Snake wine is easy to make. Put live snakes in a bottle of alcohol, seal the bottle, watch them die, let the thing fester in the cellar and open it some day to celebrate a snake wine-worthy occasion, such as the kidnapping of your aunt or losing a toe to cancer.
A Canadian brave enough to have tried it reported that it was “nasty” and I believe him because Canadians don’t lie. And I’ll not forget the Englishman from the boat who speed-barfed on the hostess. Circumstantial evidence, sure, but in the spirit of Guantanamo I’m going to convict the stuff without due process.
Great news for snake lovers: There’s lizard wine – which is just as cruel and vile but made by killing creatures further down the evolutionary chart.
THE MINORITY CAFÉ
A place where you can be free to be whatever the Ku Klux Klan or the British National Party hate. At least, I’m assuming that’s what it is because I never went in.

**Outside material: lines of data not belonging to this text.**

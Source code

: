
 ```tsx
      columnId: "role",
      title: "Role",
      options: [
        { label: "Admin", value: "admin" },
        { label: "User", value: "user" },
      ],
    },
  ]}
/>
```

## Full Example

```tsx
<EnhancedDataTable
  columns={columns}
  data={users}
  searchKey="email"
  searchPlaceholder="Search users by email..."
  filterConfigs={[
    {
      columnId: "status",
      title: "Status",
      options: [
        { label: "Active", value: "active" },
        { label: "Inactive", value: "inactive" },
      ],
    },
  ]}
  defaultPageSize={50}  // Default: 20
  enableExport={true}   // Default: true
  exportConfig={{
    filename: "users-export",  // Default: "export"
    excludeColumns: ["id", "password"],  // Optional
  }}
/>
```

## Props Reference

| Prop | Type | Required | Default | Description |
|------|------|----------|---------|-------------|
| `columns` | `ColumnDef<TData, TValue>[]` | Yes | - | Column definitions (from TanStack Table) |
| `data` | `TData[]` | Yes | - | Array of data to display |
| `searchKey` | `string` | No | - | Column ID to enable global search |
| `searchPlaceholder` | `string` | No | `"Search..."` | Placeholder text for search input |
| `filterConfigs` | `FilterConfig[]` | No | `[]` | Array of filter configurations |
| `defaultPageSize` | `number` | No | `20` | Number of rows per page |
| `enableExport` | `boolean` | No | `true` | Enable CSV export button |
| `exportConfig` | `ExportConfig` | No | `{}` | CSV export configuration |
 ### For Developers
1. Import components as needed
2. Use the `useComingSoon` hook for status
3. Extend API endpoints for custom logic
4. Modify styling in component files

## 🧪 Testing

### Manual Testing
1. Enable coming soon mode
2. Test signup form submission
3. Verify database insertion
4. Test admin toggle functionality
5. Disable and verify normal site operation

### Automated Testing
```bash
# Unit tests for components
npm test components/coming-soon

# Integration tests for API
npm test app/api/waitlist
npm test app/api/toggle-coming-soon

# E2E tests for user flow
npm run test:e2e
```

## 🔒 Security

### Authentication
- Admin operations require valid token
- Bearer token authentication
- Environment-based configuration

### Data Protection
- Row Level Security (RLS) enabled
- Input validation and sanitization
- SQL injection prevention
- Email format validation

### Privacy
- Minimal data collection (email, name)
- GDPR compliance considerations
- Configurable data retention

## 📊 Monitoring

THE FACE A GUEST SOIL SPECIAL PRODUCT SUPERMARKET
I spent a lot of time trying to determine what this sign was supposed to mean. Then I stopped trying and wept like a gay mullah.
WEST STREET UNDERGROUND DEPANTM STANE
Again, China’s sign-making industry is in need of able-bodied, literate English-speakers willing to work for $2.12 a day.
“…like any crap bar in Florida, could only offer Western tinkle brands Heineken and Corona.”
Hilarious. I call these little snippets of home while on vacation ‘reverse tourism’. As in:
reverse tourism: n. 1. Distinctly domestic experience while abroad. The tour’s McRib box lunch was a humorous portion of reverse tourism. 2. Seeking out the distinctly domestic while abroad (mildly pejorative). After the spending the first night in Amsterdam, the Ligenfelters sought reverse tourism at the Haarlem Hilton.
Well, the last sign was a perfect example of trompe l’oeil. It will clarify the meaning for you to realize that it actually says UnderGTOAND Depantm Stane.
[ Ah, now I UnderStmd. -B. ]
yup, the supermarket name is meaningless. The first character means welcome. the second 2: ordinary soldiers and the last 4 mean specialty
supermarket.
There we have it. The wonderfully meaningful name of: “Welcome Ordinary Soldier Specialty Supermarket”
I speak the language and still don’t get it.
Dysfunctional travel makes for a lifetime of anecdotes and stories. I’m thoroughly enjoying your trip. On the subject of booze, every culture seems to have a drink to separate the men from the boys, if not the stomach contents from the drinker, i.e the worm in Tequila, that amputated toe in that bar in the Yukon, live shrimp in wine, etc. Tell me, what do they do with the snakes after decanting the wine?
I think they’re just trying to shove a lot of meanings into one name. It’s supposed to mean something like “welcome distinguished guests to buy our local products at a supermarket.” Go figure.
to justbecomeamanwhore:
The third character is “soil”, whose lower part is a little bit longer than upper part; while in “ordinary soldier”, the lower part is shorter.
1st character means “welcome”, 2nd “guest”, 3rd “soil”, 4th “special/local”, 5th “product”, 6th “super”, 7th “market”.
so here comes the meaning: “welcome guest supermarket which sells local product that come from soil”, where “welcome guest” serves as the brand of the supermarket, like “publix”.
dude, i think you went to YANGSHUO, not YANGZHOU. those are two completely different places in china. except yangshuo is about an hour plus away from guilin and you can get there by boat and yangzhou is … not.
[ Damned pronunciation thingy. -B. ]
I still don’t understand when people eat pork or beef everyday.
What’s the problem about eating a donkey or a dog ?
I have to admit that the “white” people is currently
the ruler of the world. So, for everyone else, we have to feel shame about ourselves because we eat snakes while you guys enjoying snails.
[ Ewww, snails! -B. ]
Is it the same kind of Snake wine ?
http://www.snake-wine-cobra.com/
[ Yup. It’s indeed a “Rare Gift for Events” such as making your guests projectile vomit. -B. ]
thanks for the inspiration, I was stressed at work but i learnt that life is about living to the fullest and enjoying every moment. Thanks allot.